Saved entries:
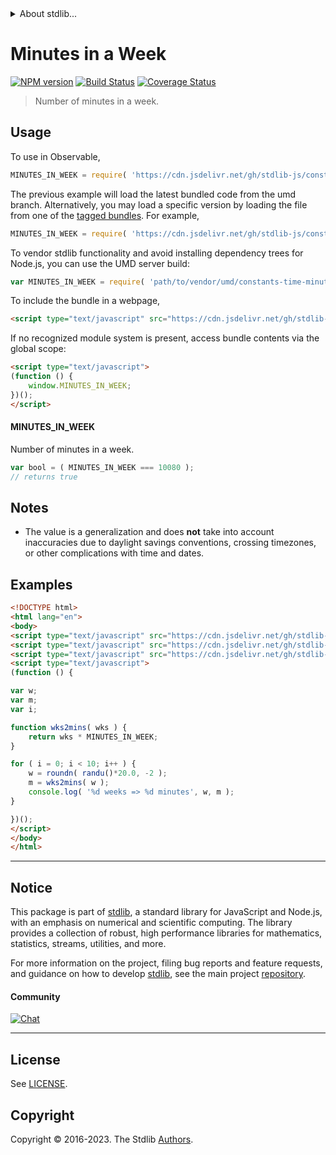 <!--

@license Apache-2.0

Copyright (c) 2018 The Stdlib Authors.

Licensed under the Apache License, Version 2.0 (the "License");
you may not use this file except in compliance with the License.
You may obtain a copy of the License at

   http://www.apache.org/licenses/LICENSE-2.0

Unless required by applicable law or agreed to in writing, software
distributed under the License is distributed on an "AS IS" BASIS,
WITHOUT WARRANTIES OR CONDITIONS OF ANY KIND, either express or implied.
See the License for the specific language governing permissions and
limitations under the License.

-->


<details>
  <summary>
    About stdlib...
  </summary>
  <p>We believe in a future in which the web is a preferred environment for numerical computation. To help realize this future, we've built stdlib. stdlib is a standard library, with an emphasis on numerical and scientific computation, written in JavaScript (and C) for execution in browsers and in Node.js.</p>
  <p>The library is fully decomposable, being architected in such a way that you can swap out and mix and match APIs and functionality to cater to your exact preferences and use cases.</p>
  <p>When you use stdlib, you can be absolutely certain that you are using the most thorough, rigorous, well-written, studied, documented, tested, measured, and high-quality code out there.</p>
  <p>To join us in bringing numerical computing to the web, get started by checking us out on <a href="https://github.com/stdlib-js/stdlib">GitHub</a>, and please consider <a href="https://opencollective.com/stdlib">financially supporting stdlib</a>. We greatly appreciate your continued support!</p>
</details>

# Minutes in a Week

[![NPM version][npm-image]][npm-url] [![Build Status][test-image]][test-url] [![Coverage Status][coverage-image]][coverage-url] <!-- [![dependencies][dependencies-image]][dependencies-url] -->

> Number of minutes in a week.



<section class="usage">

## Usage

To use in Observable,

```javascript
MINUTES_IN_WEEK = require( 'https://cdn.jsdelivr.net/gh/stdlib-js/constants-time-minutes-in-week@umd/browser.js' )
```
The previous example will load the latest bundled code from the umd branch. Alternatively, you may load a specific version by loading the file from one of the [tagged bundles](https://github.com/stdlib-js/constants-time-minutes-in-week/tags). For example,

```javascript
MINUTES_IN_WEEK = require( 'https://cdn.jsdelivr.net/gh/stdlib-js/constants-time-minutes-in-week@v0.2.1-umd/browser.js' )
```

To vendor stdlib functionality and avoid installing dependency trees for Node.js, you can use the UMD server build:

```javascript
var MINUTES_IN_WEEK = require( 'path/to/vendor/umd/constants-time-minutes-in-week/index.js' )
```

To include the bundle in a webpage,

```html
<script type="text/javascript" src="https://cdn.jsdelivr.net/gh/stdlib-js/constants-time-minutes-in-week@umd/browser.js"></script>
```

If no recognized module system is present, access bundle contents via the global scope:

```html
<script type="text/javascript">
(function () {
    window.MINUTES_IN_WEEK;
})();
</script>
```

#### MINUTES_IN_WEEK

Number of minutes in a week.

```javascript
var bool = ( MINUTES_IN_WEEK === 10080 );
// returns true
```

</section>

<!-- /.usage -->

<section class="notes">

## Notes

-   The value is a generalization and does **not** take into account inaccuracies due to daylight savings conventions, crossing timezones, or other complications with time and dates. 

</section>

<!-- /.notes -->

<section class="examples">

## Examples

<!-- eslint no-undef: "error" -->

```html
<!DOCTYPE html>
<html lang="en">
<body>
<script type="text/javascript" src="https://cdn.jsdelivr.net/gh/stdlib-js/random-base-randu@umd/browser.js"></script>
<script type="text/javascript" src="https://cdn.jsdelivr.net/gh/stdlib-js/math-base-special-roundn@umd/browser.js"></script>
<script type="text/javascript" src="https://cdn.jsdelivr.net/gh/stdlib-js/constants-time-minutes-in-week@umd/browser.js"></script>
<script type="text/javascript">
(function () {

var w;
var m;
var i;

function wks2mins( wks ) {
    return wks * MINUTES_IN_WEEK;
}

for ( i = 0; i < 10; i++ ) {
    w = roundn( randu()*20.0, -2 );
    m = wks2mins( w );
    console.log( '%d weeks => %d minutes', w, m );
}

})();
</script>
</body>
</html>
```

</section>

<!-- /.examples -->

<!-- Section for related `stdlib` packages. Do not manually edit this section, as it is automatically populated. -->

<section class="related">

</section>

<!-- /.related -->

<!-- Section for all links. Make sure to keep an empty line after the `section` element and another before the `/section` close. -->


<section class="main-repo" >

* * *

## Notice

This package is part of [stdlib][stdlib], a standard library for JavaScript and Node.js, with an emphasis on numerical and scientific computing. The library provides a collection of robust, high performance libraries for mathematics, statistics, streams, utilities, and more.

For more information on the project, filing bug reports and feature requests, and guidance on how to develop [stdlib][stdlib], see the main project [repository][stdlib].

#### Community

[![Chat][chat-image]][chat-url]

---

## License

See [LICENSE][stdlib-license].


## Copyright

Copyright &copy; 2016-2023. The Stdlib [Authors][stdlib-authors].

</section>

<!-- /.stdlib -->

<!-- Section for all links. Make sure to keep an empty line after the `section` element and another before the `/section` close. -->

<section class="links">

[npm-image]: http://img.shields.io/npm/v/@stdlib/constants-time-minutes-in-week.svg
[npm-url]: https://npmjs.org/package/@stdlib/constants-time-minutes-in-week

[test-image]: https://github.com/stdlib-js/constants-time-minutes-in-week/actions/workflows/test.yml/badge.svg?branch=v0.2.1
[test-url]: https://github.com/stdlib-js/constants-time-minutes-in-week/actions/workflows/test.yml?query=branch:v0.2.1

[coverage-image]: https://img.shields.io/codecov/c/github/stdlib-js/constants-time-minutes-in-week/main.svg
[coverage-url]: https://codecov.io/github/stdlib-js/constants-time-minutes-in-week?branch=main

<!--

[dependencies-image]: https://img.shields.io/david/stdlib-js/constants-time-minutes-in-week.svg
[dependencies-url]: https://david-dm.org/stdlib-js/constants-time-minutes-in-week/main

-->

[chat-image]: https://img.shields.io/gitter/room/stdlib-js/stdlib.svg
[chat-url]: https://app.gitter.im/#/room/#stdlib-js_stdlib:gitter.im

[stdlib]: https://github.com/stdlib-js/stdlib

[stdlib-authors]: https://github.com/stdlib-js/stdlib/graphs/contributors

[umd]: https://github.com/umdjs/umd
[es-module]: https://developer.mozilla.org/en-US/docs/Web/JavaScript/Guide/Modules

[deno-url]: https://github.com/stdlib-js/constants-time-minutes-in-week/tree/deno
[umd-url]: https://github.com/stdlib-js/constants-time-minutes-in-week/tree/umd
[esm-url]: https://github.com/stdlib-js/constants-time-minutes-in-week/tree/esm
[branches-url]: https://github.com/stdlib-js/constants-time-minutes-in-week/blob/main/branches.md

[stdlib-license]: https://raw.githubusercontent.com/stdlib-js/constants-time-minutes-in-week/main/LICENSE

</section>

<!-- /.links -->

» **TASK BRIEF**: If a line of the entries holds the word "base", copy it out.

» **ANSWER AREA**:
<script type="text/javascript" src="https://cdn.jsdelivr.net/gh/stdlib-js/random-base-randu@umd/browser.js"></script>
<script type="text/javascript" src="https://cdn.jsdelivr.net/gh/stdlib-js/math-base-special-roundn@umd/browser.js"></script>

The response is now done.